DAVANIN KONUSU : Marka Hükümsüzlüğü
Taraflar arasında görülen davada Ankara 1. Fikri ve Sınaî Haklar Hukuk Mahkemesince verilen 12/04/2019 tarih ve…. sayılı kararın Dairemizce incelenmesi davacı tarafından istenmiş ve istinaf dilekçesinin süresi içinde verildiği anlaşılmış olmakla, dosya içerisindeki dilekçe, layihalar, duruşma tutanakları ve tüm belgeler okunup, incelendikten sonra işin gereği görüşülüp, düşünüldü:
TARAFLARIN İDDİA VE SAVUNMALARININ ÖZETİ: Davacı vekili, müvekkilinin …… bilindiğini ve tanındığını, …. markalarını meşhur ve maruf hale getirmek için uzun zamandır yatırım yaptığını, görsel ve yazılı basındaki reklamların yanı sıra katıldığı fuar ve organizasyonlar ile markasını halkın büyük kesimince tanındığını, … markalarının muhtelif tarih ve sayı ile tescilli olduğunu, davalı Şirket tarafından 29. Sınıfta tescil edilen … sayılı “…” markasının müvekkilinin markası ile ayırt edilmeyecek kadar aynı olduğunu, bu nedenle iltibasa meydan verdiğini, ekonomik bağlantı ve tüketici nezdinde seri marka olarak anlaşılma tehlikesinin oldukça yüksek olduğunu, davalının “…” markasında müvekkilinin markasında yer alan “…” esas unsurunun aynen kullanılması nedeniyle görsel, işitsel ve kavramsal olarak benzer olduğunu, mal ve hizmetlerinin de aynı olduğunu, bu nedenle “…” markasının haksız ve kötü niyetli tescilinin hükümsüzlüğüne karar verilmesi gerektiğini ileri sürerek davalının …. sayılı “…” markasının 29. Sınıf yönünden hükümsüzlüğüne karar verilmesini talep ve dava etmiştir.
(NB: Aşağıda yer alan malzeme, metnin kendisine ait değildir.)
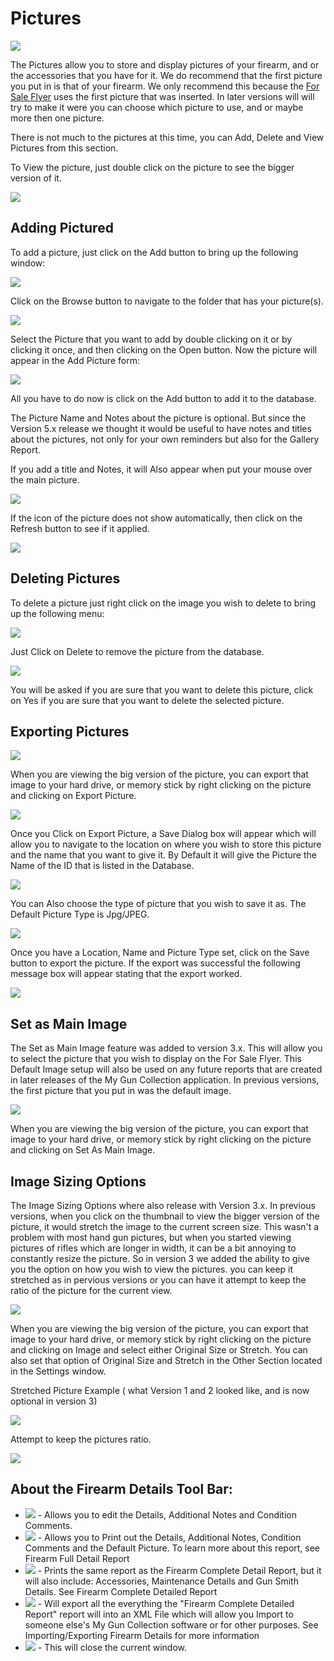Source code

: # Pictures

![](images/ViewFullDetails_Pictures.jpg)

 The Pictures allow you to store and display pictures of your firearm, and or the accessories that you have for it. We do recommend that the first picture you put in is that of your firearm.  We only recommend this because the [For Sale Flyer](Report_ForSale.md) uses the first picture that was inserted.   In later versions will will try to make it were you can choose which picture to use, and or maybe more then one picture.

There is not much to the pictures at this time, you can Add, Delete and View Pictures from this section.

To View the picture, just double click on the picture to see the bigger version of it.

![](images/Pictures_Viewing_Image.jpg)

## Adding Pictured

To add a picture, just click on the Add button to bring up the following window:

![](images/Pictures_Viewing_Add_Picture.jpg)

Click on the Browse button to navigate to the folder that has your picture(s).

![](images/Pictures_Viewing_Add_Picture_Broswing.jpg)

Select the Picture that you want to add by double clicking on it or by clicking it once, and then clicking on the Open button. Now the picture will appear in the Add Picture form:

![](images/Pictures_Viewing_Add_Picture_selected.jpg)

All you have to do now is click on the Add button to add it to the database.

The Picture Name and Notes about the picture is optional.  But since the Version 5.x release we thought it would be useful to have notes and titles about the pictures, not only for your own reminders but also for the Gallery Report.

If you add a title and Notes, it will Also appear when put your mouse over the main picture.

![](images/Viewing_Picture_with_Notes.jpg)

If the icon of the picture does not show automatically, then click on the Refresh button to see if it applied.

![](images/Pictures_Viewing_Add_Picture_finished.jpg)

## Deleting Pictures

To delete a picture just right click on the image you wish to delete to bring up the following menu:

![](images/Pictures_Viewing_Menu.jpg)

Just Click on Delete to remove the picture from the database.

![](images/Pictures_Viewing_Delete_Confirm.jpg)

You will be asked if you are sure that you want to delete this picture, click on Yes if you are sure that you want to delete the selected picture.


## Exporting Pictures

![](images/Pictures_Viewing_Image.jpg)

When you are viewing the big version of the picture, you can export that image to your hard drive, or memory stick by right clicking on the picture and clicking on Export Picture.

![](images/Pictures_Exporting_Image.jpg)

Once you Click on Export Picture, a Save Dialog box will appear which will allow you to navigate to the location on where you wish to store this picture and the name that you want to give it.  By Default it will give the Picture the Name of the ID that is listed in the Database.

![](images/Pictures_Exporting_Image_to_file.jpg)

You can Also choose the type of picture that you wish to save it as.  The Default Picture Type is Jpg/JPEG.

![](images/Pictures_Exporting_Image_to_file_types.jpg)

Once you have a Location, Name and Picture Type set, click on the Save button to export the picture.  If the export was successful the following message box will appear stating that the export worked.

![](images/Pictures_Exporting_Image_Completed.jpg)

## Set as Main Image

The Set as Main Image feature was added to version 3.x.  This will allow you to select the picture that you wish to display on the For Sale Flyer.   This Default Image setup will also be used on any future reports that are created in later releases of the My Gun Collection application.  In previous versions, the first picture that you put in was the default image.

![](images/Pictures_Exporting_Image.jpg)

When you are viewing the big version of the picture, you can export that image to your hard drive, or memory stick by right clicking on the picture and clicking on Set As Main Image.

## Image Sizing Options

The Image Sizing Options where also release with Version 3.x.   In previous versions, when you click on the thumbnail to view the bigger version of the picture, it would stretch the image to the current screen size.  This wasn't a problem with most hand gun pictures, but when you started viewing pictures of rifles which are longer in width, it can be a bit annoying to constantly resize the picture.  So in version 3 we added the ability to give you the option on how you wish to view the pictures.  you can keep it stretched as in pervious versions or you can have it attempt to keep the ratio of the picture for the current view.

![](images/Pictures_ImageSizing.jpg)

When you are viewing the big version of the picture, you can export that image to your hard drive, or memory stick by right clicking on the picture and clicking on Image and select either Original Size or Stretch.  You can also set that option of Original Size and Stretch in the Other Section located in the Settings window.

Stretched Picture Example ( what Version 1 and 2 looked like, and is now optional in version 3)

![](images/Pictures_Stretch_mode.jpg)

Attempt to keep the pictures ratio.

![](images/Pictures_Original_Size_Ratio_Guess.jpg)

## About the Firearm Details Tool Bar:

* ![](images/l-Office_(Office)_Offices_1_32x32.gif) - Allows you to edit the Details, Additional Notes and Condition Comments.
* ![](images/PrintPreview.gif)  - Allows you to Print out the Details, Additional Notes, Condition Comments and the Default Picture.  To learn more about this report, see Firearm Full Detail Report
* ![](images/BigPrinter_1_32x32.gif) - Prints the same report as the Firearm Complete Detail Report, but it will also include: Accessories, Maintenance Details and Gun Smith Details. See Firearm Complete Detailed Report
* ![](images/WEB_XM~1.gif) - Will export all the everything the "Firearm Complete Detailed Report" report will into an XML File which will allow you Import to someone else's My Gun Collection software or for other purposes. See Importing/Exporting Firearm Details for more information
* ![](images/Notification.gif) - This will close the current window.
Davalı vekili, davacının müvekkilinin faaliyetlerinin aynı olduğunu, markaların ayırt edilmeyecek derecede benzer ve karıştırma ihtimali olduğu iddiasının tamamen gerçek dışı olduğunu, müvekkilinin “…” üretimi yaptığını, davacının ise piyasada “…” markasıyla … yağı ve bitkisel yağı bulunmadığını, davacı şirketin ayçiçeği yağ v…..“….” markasıyla piyasaya sunulduğunu, “…” markası adı altında üretilen ayçiçeği ve bitkisel yağların market ya da reyon ürünü olmadığını, toptancı ve catering firmalarına pazarlanan bir ürün olduğunu, “…” ve “….” markalarının benzerlik göstermediğinin aşikar olduğunu, hitap ettiği tüketici grubu yönünden davacı markası ile karıştırılmasının mümkün olmadığını, kötü niyet iddiasının da gerçek dışı olduğunu savunarak, davanın reddine karar verilmesini istemiştir.
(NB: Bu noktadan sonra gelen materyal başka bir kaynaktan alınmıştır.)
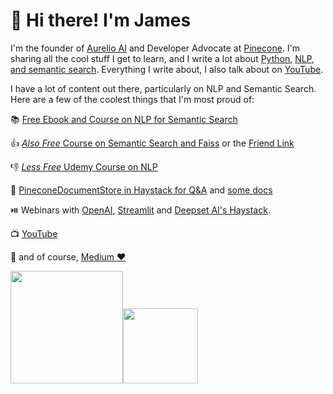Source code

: # 🌊 Hi there! I'm James

I'm the founder of [Aurelio AI](https://aurelio.ai) and Developer Advocate at [Pinecone](https://www.pinecone.io). I'm sharing all the cool stuff I get to learn, and I write a lot about [Python](https://jamescalam.medium.com), [NLP, and semantic search](https://www.pinecone.io/learn/nlp). Everything I write about, I also talk about on [YouTube](https://www.youtube.com/c/jamesbriggs).

I have a lot of content out there, particularly on NLP and Semantic Search. Here are a few of the coolest things that I'm most proud of:

📚 [Free Ebook and Course on NLP for Semantic Search](https://www.pinecone.io/learn/nlp)

👍 [*Also Free* Course on Semantic Search and Faiss](https://jamescalam.medium.com/free-course-on-vector-similarity-search-and-faiss-9b3e91a91384) or the [Friend Link](https://jamescalam.medium.com/free-course-on-vector-similarity-search-and-faiss-9b3e91a91384?sk=b5cb406932f62c1fb69eb0944efba92c)

👎 [*Less Free* Udemy Course on NLP](https://bit.ly/nlp-transformers)

🤖 [PineconeDocumentStore in Haystack for Q&A](https://github.com/deepset-ai/haystack/pull/2254) and [some docs](https://www.pinecone.io/docs/integrations/haystack/)

⏯️ Webinars with [OpenAI](https://www.youtube.com/watch?v=HtI9easWtAA), [Streamlit](https://www.youtube.com/watch?v=QpISF8gMsjQ) and [Deepset AI's Haystack](https://www.youtube.com/watch?v=ZdS_V1A5r44).

📺 [YouTube](https://www.youtube.com/c/jamesbriggs)

📝 and of course, [Medium ❤️](https://jamescalam.medium.com)

<p align="left">
    <img align="centre" src="https://github-readme-stats-eight-theta.vercel.app/api?username=jamescalam&show_icons=true&hide_border=true&include_all_commits=true&count_private=true&bg_color=00000000&theme=tokyonight" height=180px/><img height="120px" src="https://github-readme-stats.vercel.app/api/top-langs/?username=jamescalam&hide=html&hide_title=true&hide_border=true&layout=compact&langs_count=8&theme=tokyonight&bg_color=00000000" />
</p>
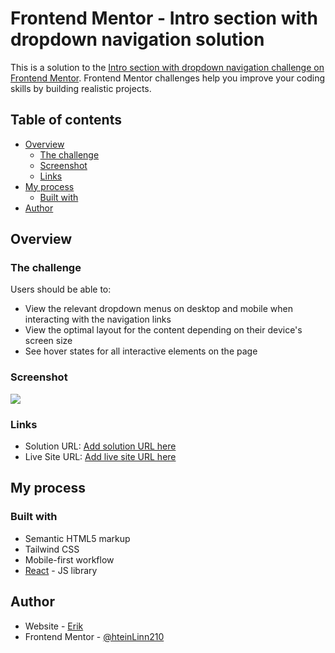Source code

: # Frontend Mentor - Intro section with dropdown navigation solution

This is a solution to the [Intro section with dropdown navigation challenge on Frontend Mentor](https://www.frontendmentor.io/challenges/intro-section-with-dropdown-navigation-ryaPetHE5). Frontend Mentor challenges help you improve your coding skills by building realistic projects.

## Table of contents

-  [Overview](#overview)
   -  [The challenge](#the-challenge)
   -  [Screenshot](#screenshot)
   -  [Links](#links)
-  [My process](#my-process)
   -  [Built with](#built-with)
-  [Author](#author)

## Overview

### The challenge

Users should be able to:

-  View the relevant dropdown menus on desktop and mobile when interacting with the navigation links
-  View the optimal layout for the content depending on their device's screen size
-  See hover states for all interactive elements on the page

### Screenshot

![](completed.jpeg)

### Links

-  Solution URL: [Add solution URL here](https://github.com/hteinLinn210/intro-section)
-  Live Site URL: [Add live site URL here](https://transcendent-pasca-19cebc.netlify.app/)

## My process

### Built with

-  Semantic HTML5 markup
-  Tailwind CSS
-  Mobile-first workflow
-  [React](https://reactjs.org/) - JS library

## Author

-  Website - [Erik](https://erikdesigns.webflow.io/)
-  Frontend Mentor - [@hteinLinn210](https://www.frontendmentor.io/profile/hteinLinn210)
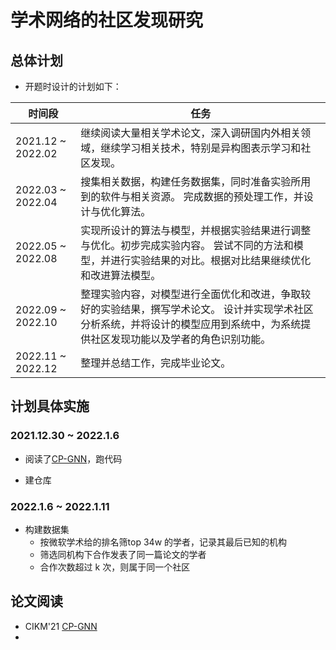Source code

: # 学术网络的社区发现研究

## 总体计划

- 开题时设计的计划如下：

| 时间段 | 任务 |
| ------ | ---- |
| 2021.12 ~ 2022.02                                            | 继续阅读大量相关学术论文，深入调研国内外相关领域，继续学习相关技术，特别是异构图表示学习和社区发现。 |
| 2022.03 ~ 2022.04                                            | 搜集相关数据，构建任务数据集，同时准备实验所用到的软件与相关资源。 完成数据的预处理工作，并设计与优化算法。                    |
| 2022.05 ~ 2022.08                                            | 实现所设计的算法与模型，并根据实验结果进行调整与优化。初步完成实验内容。  尝试不同的方法和模型，并进行实验结果的对比。根据对比结果继续优化和改进算法模型。 |
| 2022.09 ~ 2022.10                                            | 整理实验内容，对模型进行全面优化和改进，争取较好的实验结果，撰写学术论文。 设计并实现学术社区分析系统，并将设计的模型应用到系统中，为系统提供社区发现功能以及学者的角色识别功能。 |                                                              |
| 2022.11 ~ 2022.12                                            | 整理并总结工作，完成毕业论文。                               |

## 计划具体实施

### 2021.12.30 ~ 2022.1.6

- 阅读了[CP-GNN](https://github.com/RManLuo/CP-GNN)，跑代码

- 建仓库

### 2022.1.6 ~ 2022.1.11

- 构建数据集
  - 按微软学术给的排名筛top 34w 的学者，记录其最后已知的机构
  - 筛选同机构下合作发表了同一篇论文的学者
  - 合作次数超过 k 次，则属于同一个社区

## 论文阅读

- CIKM'21 [CP-GNN](https://github.com/RManLuo/CP-GNN)
- 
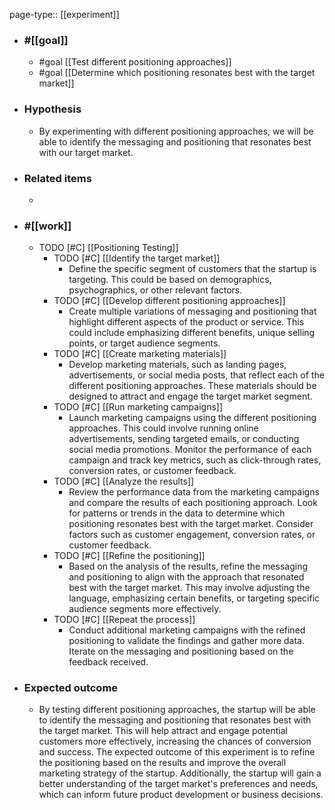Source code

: page-type:: [[experiment]]



  - ### #[[goal]]
    - #goal [[Test different positioning approaches]]
    - #goal [[Determine which positioning resonates best with the target market]]
  - ### Hypothesis
    - By experimenting with different positioning approaches, we will be able to identify the messaging and positioning that resonates best with our target market.
  - ### Related items
    - 
  - ### #[[work]]
    - TODO [#C] [[Positioning Testing]]
      - TODO [#C] [[Identify the target market]]
        - Define the specific segment of customers that the startup is targeting. This could be based on demographics, psychographics, or other relevant factors.
      - TODO [#C] [[Develop different positioning approaches]]
        - Create multiple variations of messaging and positioning that highlight different aspects of the product or service. This could include emphasizing different benefits, unique selling points, or target audience segments.
      - TODO [#C] [[Create marketing materials]]
        - Develop marketing materials, such as landing pages, advertisements, or social media posts, that reflect each of the different positioning approaches. These materials should be designed to attract and engage the target market segment.
      - TODO [#C] [[Run marketing campaigns]]
        - Launch marketing campaigns using the different positioning approaches. This could involve running online advertisements, sending targeted emails, or conducting social media promotions. Monitor the performance of each campaign and track key metrics, such as click-through rates, conversion rates, or customer feedback.
      - TODO [#C] [[Analyze the results]]
        - Review the performance data from the marketing campaigns and compare the results of each positioning approach. Look for patterns or trends in the data to determine which positioning resonates best with the target market. Consider factors such as customer engagement, conversion rates, or customer feedback.
      - TODO [#C] [[Refine the positioning]]
        - Based on the analysis of the results, refine the messaging and positioning to align with the approach that resonated best with the target market. This may involve adjusting the language, emphasizing certain benefits, or targeting specific audience segments more effectively.
      - TODO [#C] [[Repeat the process]]
        - Conduct additional marketing campaigns with the refined positioning to validate the findings and gather more data. Iterate on the messaging and positioning based on the feedback received.
  - ### Expected outcome
    - By testing different positioning approaches, the startup will be able to identify the messaging and positioning that resonates best with the target market. This will help attract and engage potential customers more effectively, increasing the chances of conversion and success. The expected outcome of this experiment is to refine the positioning based on the results and improve the overall marketing strategy of the startup. Additionally, the startup will gain a better understanding of the target market's preferences and needs, which can inform future product development or business decisions.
İLK DERECE MAHKEMESİ KARARININ ÖZETİ: Mahkemece, iddia, savunma ve tüm dosya kapsamına göre, tarafların markaların emtia listeleri değerlendirildiğinde markaların 29. Sınıftaki yer tüm malları kapsadığı ve dolayısıyla markaların mallarının da birebir aynı olduğu, davalının davaya konu olan markasının standart harf karakterinden oluşmuş olup herhangi bir figüratif unsur içermeden bitişik olarak … ibaresinden oluştuğu, davacının davaya mesnet olan markaların ise kimisi düz yazı ile kimisi ise özel yazım ve şekille üstte … bu ibarenin altında ise … ibaresinden kimisi ise üstte küçük punt ile alt alta konumlandırılan … … ve bu ibarenin altında ise daha büyük puntolarla …. …. ibaresinden oluştuğu, taraf markaları arasında ortak unsur “…” ibaresi olsa da gerek davalının markasının başında yer alan “…” ibaresi gerekse davacının mesnet olan markalarının sonunda ya altında yer alan İngilizce kökenli bir sıfat olup Türkçe karşılığı, “…” anlamlarına gelen “…” ibaresi markaları farklı kılarak markalara gerekli ayırt ediciliği sağladığı, taraf markaları arasında ortalama tüketici nezdinde iktisadi ve idari anlamda bir ilişkilendirme yanılgısı doğurabilecek mahiyette bir benzerlik olmadığı, 556 sayılı KHK madde 8/1-b koşullarının bulunmadığı ve davacının davalının markasının hükümsüzlüğünü talep edemeyeceği, kötüniyet hususunun ispat edilemediği gerekçesi ile davanın reddine karar verilmiştir.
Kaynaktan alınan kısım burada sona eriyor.